What this task involves ::
Each line in the entries that has the word "master" has to be copied.

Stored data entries
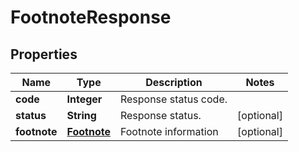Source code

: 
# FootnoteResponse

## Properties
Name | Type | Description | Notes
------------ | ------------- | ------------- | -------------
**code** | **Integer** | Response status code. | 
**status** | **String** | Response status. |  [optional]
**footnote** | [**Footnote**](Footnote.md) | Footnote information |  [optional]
--
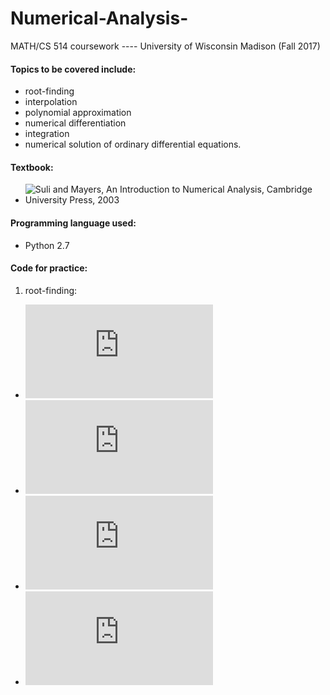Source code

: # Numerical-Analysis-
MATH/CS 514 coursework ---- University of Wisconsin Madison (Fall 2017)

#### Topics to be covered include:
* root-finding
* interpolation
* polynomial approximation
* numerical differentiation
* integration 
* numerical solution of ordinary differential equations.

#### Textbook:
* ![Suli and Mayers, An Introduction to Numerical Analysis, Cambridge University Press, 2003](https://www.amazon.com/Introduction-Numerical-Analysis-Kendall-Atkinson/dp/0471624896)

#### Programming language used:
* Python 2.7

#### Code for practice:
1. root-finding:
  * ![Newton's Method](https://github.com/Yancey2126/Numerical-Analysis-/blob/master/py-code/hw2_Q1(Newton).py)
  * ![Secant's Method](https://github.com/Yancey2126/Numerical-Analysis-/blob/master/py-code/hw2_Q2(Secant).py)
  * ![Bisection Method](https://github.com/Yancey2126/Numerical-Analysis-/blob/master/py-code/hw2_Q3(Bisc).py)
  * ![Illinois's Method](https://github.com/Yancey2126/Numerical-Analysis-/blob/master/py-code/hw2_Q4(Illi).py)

Reply ::
  * ![Newton's Method](https://github.com/Yancey2126/Numerical-Analysis-/blob/master/py-code/hw2_Q1(Newton).py)
  * ![Secant's Method](https://github.com/Yancey2126/Numerical-Analysis-/blob/master/py-code/hw2_Q2(Secant).py)
  * ![Bisection Method](https://github.com/Yancey2126/Numerical-Analysis-/blob/master/py-code/hw2_Q3(Bisc).py)
  * ![Illinois's Method](https://github.com/Yancey2126/Numerical-Analysis-/blob/master/py-code/hw2_Q4(Illi).py)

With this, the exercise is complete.